Shailene Woodley: I have the luxury of having been an actor since I was five

As soon as I walk into her suite at London’s Soho hotel, Shailene Woodley bounds over and gives me a warm hug with a back-pat finisher. This is her thing – a courtesy extended to colleagues and sometimes journalists and fans – something she has said helps “to cut the bullshit” when she meets a new person. And hugging is really one of the lesser eccentricities of the 23-year-old American actress; others include brushing her teeth with clay, making her own deodorant and fixing home-made medicines when she’s under the weather. Unforgettably, she once commented that she likes to sunbathe naked to “give my vagina a little vitamin D”.
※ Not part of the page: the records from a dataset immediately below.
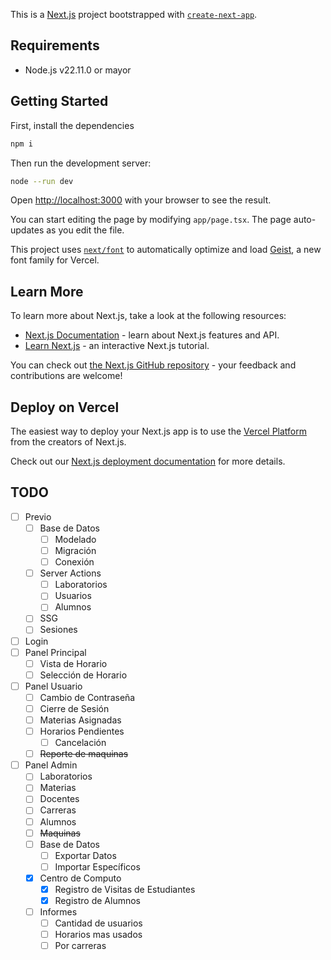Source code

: This is a [Next.js](https://nextjs.org) project bootstrapped with [`create-next-app`](https://nextjs.org/docs/app/api-reference/cli/create-next-app).

## Requirements

- Node.js v22.11.0 or mayor

## Getting Started

First, install the dependencies

```bash
npm i
```

Then run the development server:

```bash
node --run dev
```

Open [http://localhost:3000](http://localhost:3000) with your browser to see the result.

You can start editing the page by modifying `app/page.tsx`. The page auto-updates as you edit the file.

This project uses [`next/font`](https://nextjs.org/docs/app/building-your-application/optimizing/fonts) to automatically optimize and load [Geist](https://vercel.com/font), a new font family for Vercel.

## Learn More

To learn more about Next.js, take a look at the following resources:

- [Next.js Documentation](https://nextjs.org/docs) - learn about Next.js features and API.
- [Learn Next.js](https://nextjs.org/learn) - an interactive Next.js tutorial.

You can check out [the Next.js GitHub repository](https://github.com/vercel/next.js) - your feedback and contributions are welcome!

## Deploy on Vercel

The easiest way to deploy your Next.js app is to use the [Vercel Platform](https://vercel.com/new?utm_medium=default-template&filter=next.js&utm_source=create-next-app&utm_campaign=create-next-app-readme) from the creators of Next.js.

Check out our [Next.js deployment documentation](https://nextjs.org/docs/app/building-your-application/deploying) for more details.

## TODO

- [ ] Previo
    - [ ] Base de Datos
        - [ ] Modelado
        - [ ] Migración
        - [ ] Conexión
    - [ ] Server Actions
        - [ ] Laboratorios
        - [ ] Usuarios
        - [ ] Alumnos
    - [ ] SSG
    - [ ] Sesiones
- [ ] Login
- [ ] Panel Principal
    - [ ] Vista de Horario
    - [ ] Selección de Horario
- [ ] Panel Usuario
    - [ ] Cambio de Contraseña
    - [ ] Cierre de Sesión
    - [ ] Materias Asignadas
    - [ ] Horarios Pendientes
        - [ ] Cancelación
    - [ ] ~~Reporte de maquinas~~
- [ ] Panel Admin
    - [ ] Laboratorios
    - [ ] Materias
    - [ ] Docentes
    - [ ] Carreras
    - [ ] Alumnos
    - [ ] ~~Maquinas~~
    - [ ] Base de Datos
        - [ ] Exportar Datos
        - [ ] Importar Específicos
    - [x] Centro de Computo
        - [x] Registro de Visitas de Estudiantes
        - [x] Registro de Alumnos
    - [ ] Informes
        - [ ] Cantidad de usuarios
        - [ ] Horarios mas usados
        - [ ] Por carreras
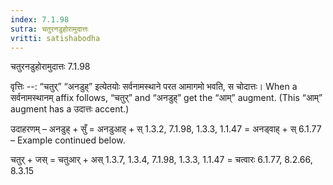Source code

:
 ```yaml
---
index: 7.1.98
sutra: चतुरनडुहोरामुदात्तः
vritti: satishabodha
---
```



 चतुरनडुहोरामुदात्तः 7.1.98 


वृत्तिः --: “चतुर्” “अनडुह्” इत्येतयोः सर्वनामस्थाने परत आमागमो भवति, स चोदात्तः। When a सर्वनामस्थानम् affix follows, “चतुर्” and “अनडुह्” get the “आम्” augment. (This “आम्” augment has a उदात्तः accent.) 


उदाहरणम् – अनडुह् + सुँ = अनडुआह् + स् 1.3.2, 7.1.98, 1.3.3, 1.1.47 = अनड्वाह् + स् 6.1.77 – Example continued below. 


चतुर् + जस् = चतुआर् + अस् 1.3.7, 1.3.4, 7.1.98, 1.3.3, 1.1.47 = चत्वारः 6.1.77, 8.2.66, 8.3.15 


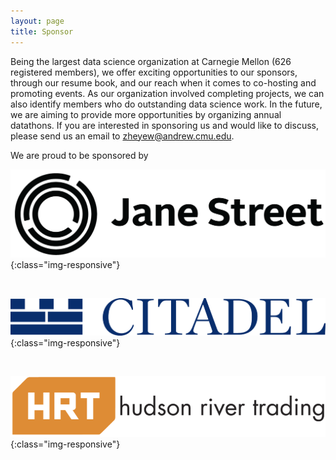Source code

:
 ```yaml
---
layout: page
title: Sponsor
---
```


Being the largest data science organization at Carnegie Mellon (626 registered members), we offer exciting opportunities to our sponsors, through our resume book, and our reach when it comes to co-hosting and promoting events. As our organization involved completing projects, we can also identify members who do outstanding data science work. In the future, we are aiming to provide more opportunities by organizing annual datathons. If you are interested in sponsoring us and would like to discuss, please send us an email to [zheyew@andrew.cmu.edu](mailto:zheyew@andrew.cmu.edu).

We are proud to be sponsored by 

![](/img/janest.png){:class="img-responsive"} 

&nbsp; 

![](/img/citadel_logo.png){:class="img-responsive"} 

&nbsp; 

![](/img/HRT_logo.png){:class="img-responsive"}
Hippy soundbites like that could overshadow the day job, but Woodley is doing just fine, curating a smart mix of lucrative blockbusters and attitudinal independents. Born in the suburbs of Los Angeles, she has acted since she was five, mostly in commercials and on US TV. Her movie break in 2011 came when Alexander Payne cast her in 2011’s The Descendants as George Clooney’s grumpy daughter. There hasn’t been a misstep since. Last year, Woodley starred in the adaptation of John Green’s Young Adult blockbuster The Fault in Our Stars. She is currently appearing on British screens in the art-house White Bird in a Blizzard and the every-house, second instalment of the four-part The Divergent Series franchise, Insurgent. The first, Divergent, released last year, introduced Woodley as Tris, the feisty warrior-heroine at the heart of the story, and made nearly £200m, which is moving towards Hunger Games territory.

Woodley takes a seat on the sofa, curls her feet underneath her, like a cat. She wears a chunky Nordic sweater, black leggings and socks; no shoes or any obvious make-up. The pressures of promoting two new films globally are starting to take their toll, so she drinks a herbal blend of echinacea, goldenseal and St John’s wort to keep her immune system ticking over.

So you make all your own medicines then?
Yeah, in a way of sorts, absolutely. I’m a fan of western medicine as well, because if you have something that could be life-threatening, antibiotics save lives every day. But the thing with medicine nowadays is there’s this lack of understanding of our bodies on a deep personal level. If you have a headache or insomnia, it’s so much easier to take a pill for that than to deal with the core problem, which could be a very simple fix.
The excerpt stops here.